Leonardo DiCaprio stars as the washed-up, strung-out, paranoid ex-revolutionary Bob Ferguson, who is unwillingly thrust from his life of seclusion and into unflinching chaos and danger. He and his teen daughter Willa (newcomer Chase Infiniti) are hunted down by Colonel Steven Lockjaw (Sean Penn), the leader of a militant police task force who 16 years ago brought down Bob's revolutionary group, The French 75.
Pynchon Myself. Adapting Thomas Pynchon to the screen for the second time after 2014's Inherent Vice, Paul Thomas Anderson hammers home with One Battle After Another that time truly is a flat circle, America is forever doomed to repeat its history, and how the human spirit continually fights against it for such measly progress. PTA has taken the political, borderline Orwellian anxieties of the Reagan era from Pynchon's Vineland and seamlessly transposed it into the present day with a cinematic rallying cry against fascism that reflects America's current political hellscape with all too frightening resonance.
A Masterclass of Tone and Tension. PTA has long been a versatile filmmaker with tone and style, and One Battle After Another is his new gold standard as it is exhilarating, satirical, and heartfelt — all in equal measure. Anderson manufactures tension by putting you directly into the paranoid, marijuana-riddled psyche of Bob Ferguson, through Jonny Greenwood's wonderfully minimalist score of gradually intensifying twinkling of piano keys, and the long tracking shots as it trails DiCaprio frantically dodging the peril that lies before him. It's a film made with so much urgency, vigor, sound and fury, but also finds levity and humor in the absurdity of the world Anderson creates that textually feels like it was ripped right out of both a graphic novel and the news headlines. One Battle After Another has to pull off the tonal balance akin to a high-wire act whilst riding a unicycle and spinning plates on your fingertips, and it does so flawlessly.

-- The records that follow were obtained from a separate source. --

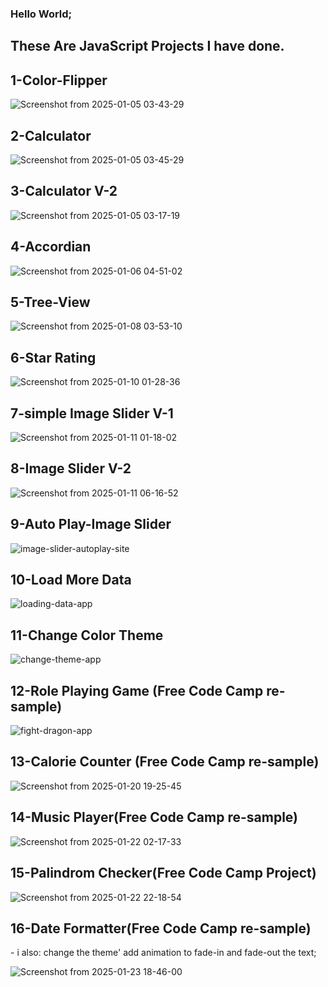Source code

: <h3>Hello World;</h3>
<h2>These Are JavaScript Projects I have done.</h2>



 <h2>1-Color-Flipper</h2>
 
 ![Screenshot from 2025-01-05 03-43-29](https://github.com/user-attachments/assets/542de11f-28fb-4c7c-b67b-a076732509c4)

<h2>2-Calculator</h2>

![Screenshot from 2025-01-05 03-45-29](https://github.com/user-attachments/assets/5b3977d6-c3f9-44fd-b53a-f80ac1f582cf)

<h2>3-Calculator V-2</h2>

![Screenshot from 2025-01-05 03-17-19](https://github.com/user-attachments/assets/152e3f9a-b55f-4ad3-8c4d-f7656e74e7c7)

<h2>4-Accordian</h2>

![Screenshot from 2025-01-06 04-51-02](https://github.com/user-attachments/assets/e4713c06-1301-4b07-8cf6-104afee5da8d)


<h2>5-Tree-View</h2>

![Screenshot from 2025-01-08 03-53-10](https://github.com/user-attachments/assets/2d21b5c6-0c34-48b3-90dc-49c153e43efb)

<h2>6-Star Rating</h2> 

![Screenshot from 2025-01-10 01-28-36](https://github.com/user-attachments/assets/b2eb7f23-9303-4d82-84cf-bd4dd5af1f26)



<h2>7-simple Image Slider V-1</h2>

![Screenshot from 2025-01-11 01-18-02](https://github.com/user-attachments/assets/8798f216-5afc-4840-8aef-cad765c75b47)


<h2>8-Image Slider V-2</h2>

![Screenshot from 2025-01-11 06-16-52](https://github.com/user-attachments/assets/89f10e16-46af-4104-94f5-49125c38870a)


<h2>9-Auto Play-Image Slider</h2>


![image-slider-autoplay-site](https://github.com/user-attachments/assets/d4610978-d1dd-4df0-a619-5a9fc5619eb0)


<h2>10-Load More Data</h2>


![loading-data-app](https://github.com/user-attachments/assets/37fe4125-7845-48f0-bb97-97a11eb698ae)


<h2>11-Change Color Theme</h2>


![change-theme-app](https://github.com/user-attachments/assets/11a046d1-35b0-4aca-8420-d65d8be03e32)



<h2>12-Role Playing Game (Free Code Camp re-sample)</h2>


![fight-dragon-app](https://github.com/user-attachments/assets/703b45f7-a1a3-45e6-b375-679cecaf2512)



<h2>13-Calorie Counter (Free Code Camp re-sample)</h2>


![Screenshot from 2025-01-20 19-25-45](https://github.com/user-attachments/assets/f37db544-9517-4ff1-a387-3caf2a2b96fb)


<h2>14-Music Player(Free Code Camp re-sample)</h2>


![Screenshot from 2025-01-22 02-17-33](https://github.com/user-attachments/assets/6fbd8744-1f78-4c9d-814c-3e85b8214efa)



<h2>15-Palindrom Checker(Free Code Camp Project)</h2>


![Screenshot from 2025-01-22 22-18-54](https://github.com/user-attachments/assets/fd843541-f84d-4b54-b302-a45c776bd67a)



<h2>16-Date Formatter(Free Code Camp re-sample)</h2>
- i also:
change the theme'
add animation to fade-in and fade-out the text;


![Screenshot from 2025-01-23 18-46-00](https://github.com/user-attachments/assets/2156c05d-78cd-42a8-8c2c-58cb19563c57)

Colonel Lockjaw: An Extraordinary Villain for Our Times. Anderson's acute awareness not to downplay or undercut the very real threat of authority-abusing white supremacists in power, but still lampoon them for their idiotic, abhorrent values and actions, shows tactfulness that so many films lack. Sean Penn's portrayal of the ridiculously named Colonel Lockjaw brilliantly encapsulates PTA's approach. Discounting the humorous, possibly intentional fact that Penn looks like a roid-raging Robert F. Kennedy Jnr, he is the posturing figurehead of an oppressive system who represses his own insecurities by acting on pure anger and machismo. He's driven not just by his own personal vendetta, but also by his own pitiful personal gain. Penn brings the energy of a rabid junkyard dog and constantly has the audience terrified by his hate-fuelled determination one minute, to cringingly smirking at how utterly pathetic he is the next.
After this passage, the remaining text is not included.